Provided data
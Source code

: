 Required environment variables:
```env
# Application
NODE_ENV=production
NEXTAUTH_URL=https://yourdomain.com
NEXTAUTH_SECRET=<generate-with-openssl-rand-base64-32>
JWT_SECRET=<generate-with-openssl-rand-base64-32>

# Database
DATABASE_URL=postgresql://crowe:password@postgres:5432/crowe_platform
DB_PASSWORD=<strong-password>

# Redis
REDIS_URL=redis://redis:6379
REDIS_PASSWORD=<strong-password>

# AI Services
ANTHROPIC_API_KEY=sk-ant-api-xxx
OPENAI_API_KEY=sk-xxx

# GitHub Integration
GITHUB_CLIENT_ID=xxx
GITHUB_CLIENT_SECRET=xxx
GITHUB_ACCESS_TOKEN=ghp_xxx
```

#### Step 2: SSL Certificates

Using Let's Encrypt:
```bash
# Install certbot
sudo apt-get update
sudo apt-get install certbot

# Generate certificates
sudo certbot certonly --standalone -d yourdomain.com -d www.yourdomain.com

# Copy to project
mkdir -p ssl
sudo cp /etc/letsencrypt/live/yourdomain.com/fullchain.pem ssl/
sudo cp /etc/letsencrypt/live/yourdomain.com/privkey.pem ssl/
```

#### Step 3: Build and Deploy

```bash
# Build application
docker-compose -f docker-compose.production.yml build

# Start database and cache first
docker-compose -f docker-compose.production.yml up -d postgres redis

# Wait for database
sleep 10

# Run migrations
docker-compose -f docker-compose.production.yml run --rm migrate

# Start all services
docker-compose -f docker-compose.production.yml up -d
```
...
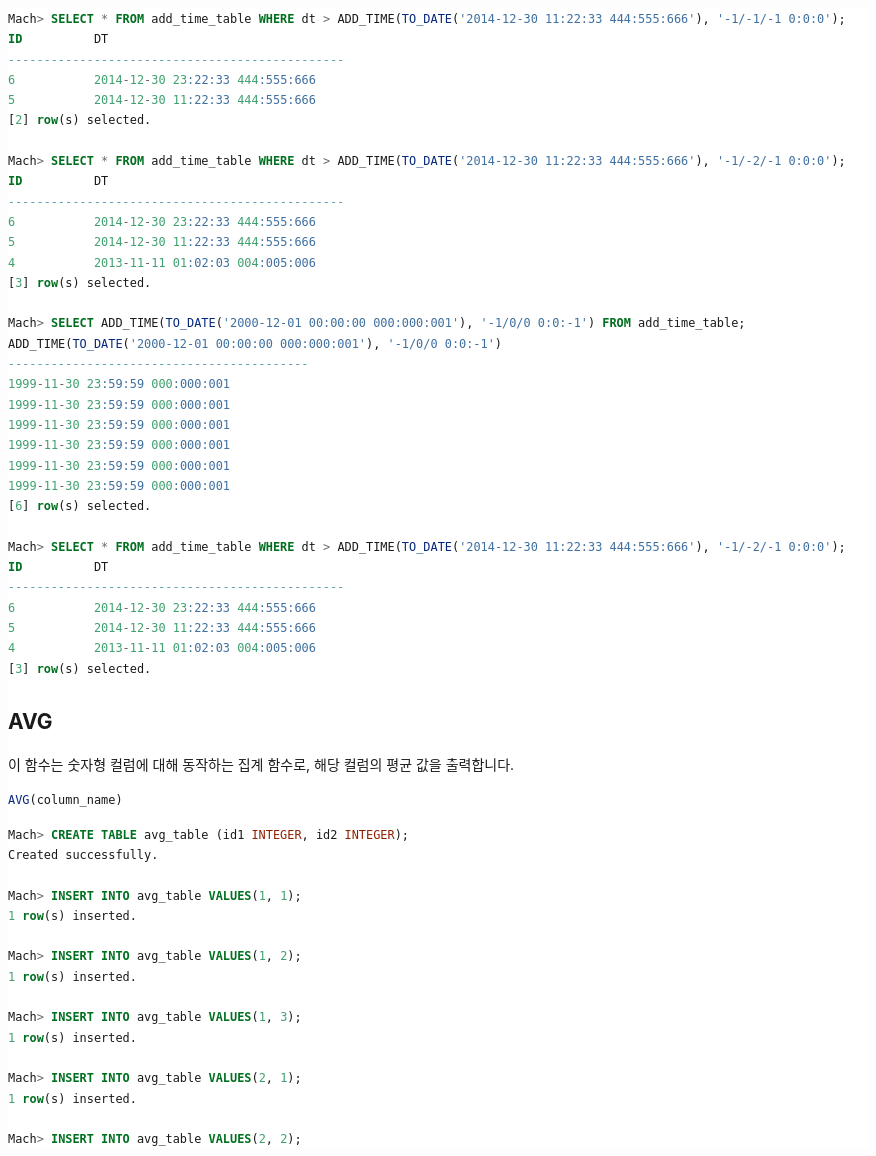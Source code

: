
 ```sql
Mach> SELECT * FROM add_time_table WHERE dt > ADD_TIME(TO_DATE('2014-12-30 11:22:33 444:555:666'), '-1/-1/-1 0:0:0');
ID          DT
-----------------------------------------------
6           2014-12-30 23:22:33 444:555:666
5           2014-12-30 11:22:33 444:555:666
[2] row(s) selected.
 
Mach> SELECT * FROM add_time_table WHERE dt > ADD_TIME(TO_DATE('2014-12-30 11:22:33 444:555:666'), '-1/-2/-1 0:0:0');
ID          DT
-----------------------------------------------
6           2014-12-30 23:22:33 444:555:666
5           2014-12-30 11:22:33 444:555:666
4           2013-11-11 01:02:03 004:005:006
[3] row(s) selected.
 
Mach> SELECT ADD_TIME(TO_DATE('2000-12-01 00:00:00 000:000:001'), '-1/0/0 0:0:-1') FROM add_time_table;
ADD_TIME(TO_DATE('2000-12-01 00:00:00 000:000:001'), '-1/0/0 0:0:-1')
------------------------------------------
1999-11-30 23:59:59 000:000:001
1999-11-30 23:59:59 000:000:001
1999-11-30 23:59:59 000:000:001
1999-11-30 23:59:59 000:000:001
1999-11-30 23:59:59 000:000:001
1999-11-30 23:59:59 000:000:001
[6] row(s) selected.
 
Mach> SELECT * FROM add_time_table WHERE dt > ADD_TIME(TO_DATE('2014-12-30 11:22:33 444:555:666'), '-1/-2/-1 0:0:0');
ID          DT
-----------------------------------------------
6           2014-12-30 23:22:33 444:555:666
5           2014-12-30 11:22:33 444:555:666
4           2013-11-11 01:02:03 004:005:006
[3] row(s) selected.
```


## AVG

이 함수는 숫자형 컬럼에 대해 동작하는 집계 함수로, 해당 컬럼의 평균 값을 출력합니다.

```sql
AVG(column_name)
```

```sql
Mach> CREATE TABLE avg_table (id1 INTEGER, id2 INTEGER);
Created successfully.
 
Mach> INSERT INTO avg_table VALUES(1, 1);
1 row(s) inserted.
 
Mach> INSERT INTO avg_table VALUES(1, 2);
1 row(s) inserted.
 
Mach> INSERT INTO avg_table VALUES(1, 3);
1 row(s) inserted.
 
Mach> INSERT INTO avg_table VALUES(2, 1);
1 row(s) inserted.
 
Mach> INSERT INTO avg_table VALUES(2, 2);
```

Work item
Wherever the word "VALUES" turns up in the material, copy the whole line.

Response area
Mach> INSERT INTO avg_table VALUES(1, 1);
Mach> INSERT INTO avg_table VALUES(1, 2);
Mach> INSERT INTO avg_table VALUES(1, 3);
Mach> INSERT INTO avg_table VALUES(2, 1);
Mach> INSERT INTO avg_table VALUES(2, 2);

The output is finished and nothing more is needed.